Why is there a need for a Finance Commission?

The Indian federal system allows for the division of power and responsibilities between the centre and states.  Correspondingly, the taxation powers are also broadly divided between the centre and states (Table 1).  State legislatures may devolve some of their taxation powers to local bodies.

Table 1

The centre collects majority of the tax revenue as it enjoys scale economies in the collection of certain taxes.  States have the responsibility of delivering public goods in their areas due to their proximity to local issues and needs.

Sometimes, this leads to states incurring expenditures higher than the revenue generated by them.  Further, due to vast regional disparities some states are unable to raise adequate resources as compared to others.  To address these imbalances, the Finance Commission recommends the extent of central funds to be shared with states.  Prior to 2000, only revenue income tax and union excise duty on certain goods was shared by the centre with states.  A Constitution amendment in 2000 allowed for all central taxes to be shared with states.

Several other federal countries, such as Pakistan, Malaysia, and Australia have similar bodies which recommend the manner in which central funds will be shared with states.

Tax devolution to states

Table 2The 14th Finance Commission considerably increased the devolution of taxes from the centre to states from 32% to 42%.  The Commission had recommended that tax devolution should be the primary source of transfer of funds to states.  This would increase the flow of unconditional transfers and give states more flexibility in their spending.

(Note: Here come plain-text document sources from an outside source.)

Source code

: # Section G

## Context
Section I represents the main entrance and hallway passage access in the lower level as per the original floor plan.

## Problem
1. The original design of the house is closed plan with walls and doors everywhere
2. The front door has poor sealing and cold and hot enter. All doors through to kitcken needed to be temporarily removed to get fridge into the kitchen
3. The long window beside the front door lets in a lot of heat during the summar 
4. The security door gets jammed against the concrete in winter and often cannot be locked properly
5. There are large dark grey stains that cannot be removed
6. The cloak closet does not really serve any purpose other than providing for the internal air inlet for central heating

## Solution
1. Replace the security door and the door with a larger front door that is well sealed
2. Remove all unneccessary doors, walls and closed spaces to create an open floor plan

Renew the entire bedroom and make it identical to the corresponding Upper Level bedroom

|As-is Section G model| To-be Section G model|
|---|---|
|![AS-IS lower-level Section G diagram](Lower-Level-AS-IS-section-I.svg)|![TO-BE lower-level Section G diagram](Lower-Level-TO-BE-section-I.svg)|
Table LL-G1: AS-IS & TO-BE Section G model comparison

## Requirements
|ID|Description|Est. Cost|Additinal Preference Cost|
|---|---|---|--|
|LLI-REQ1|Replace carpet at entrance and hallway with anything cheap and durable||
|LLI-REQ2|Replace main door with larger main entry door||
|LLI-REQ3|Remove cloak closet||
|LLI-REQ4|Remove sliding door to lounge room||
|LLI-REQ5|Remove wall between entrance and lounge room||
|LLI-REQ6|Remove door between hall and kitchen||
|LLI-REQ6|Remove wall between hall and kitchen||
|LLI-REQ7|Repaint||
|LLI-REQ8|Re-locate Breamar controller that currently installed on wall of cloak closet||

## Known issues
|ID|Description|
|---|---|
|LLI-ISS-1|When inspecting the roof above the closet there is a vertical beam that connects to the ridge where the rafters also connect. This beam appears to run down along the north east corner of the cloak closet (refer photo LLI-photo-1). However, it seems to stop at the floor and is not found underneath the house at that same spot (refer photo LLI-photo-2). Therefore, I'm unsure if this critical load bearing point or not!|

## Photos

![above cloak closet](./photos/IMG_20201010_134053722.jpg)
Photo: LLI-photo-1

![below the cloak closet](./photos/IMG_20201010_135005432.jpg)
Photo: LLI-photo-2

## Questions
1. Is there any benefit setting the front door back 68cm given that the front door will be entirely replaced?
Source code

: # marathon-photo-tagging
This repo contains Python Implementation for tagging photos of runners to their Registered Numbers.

The share in central taxes is distributed among states based on a formula.   Previous Finance Commissions have considered various factors to determine the criteria such as the population and income needs of states, their area and infrastructure, etc.  Further, the weightage assigned to each criterion has varied with each Finance Commission.

The criteria used by the 11th to 14thFinance Commissions are given in Table 2, along with the weight assigned to them.  State level details of the criteria used by the 14th Finance Commission are given in Table 3.

  • Population is an indicator of the expenditure needs of a state. Over the years, Finance Commissions have used population data of the 1971 Census.  The 14th Finance Commission used the 2011 population data, in addition to the 1971 data.  The 15th Finance Commission has been mandated to use data from the 2011 Census.
  • Area is used as a criterion as a state with larger area has to incur additional administrative costs to deliver services.
  • Income distance is the difference between the per capita income of a state with the average per capita income of all states. States with lower per capita income may be given a higher share to maintain equity among states.
  • Forest cover indicates that states with large forest covers bear the cost of not having area available for other economic activities. Therefore, the rationale is that these states may be given a higher share.

Table 3

Grants-in-Aid

Besides the taxes devolved to states, another source of transfers from the centre to states is grants-in-aid.  As per the recommendations of the 14th Finance Commission, grants-in-aid constitute 12% of the central transfers to states.  The 14th Finance Commission had recommended grants to states for three purposes: (i) disaster relief, (ii) local bodies, and (iii) revenue deficit.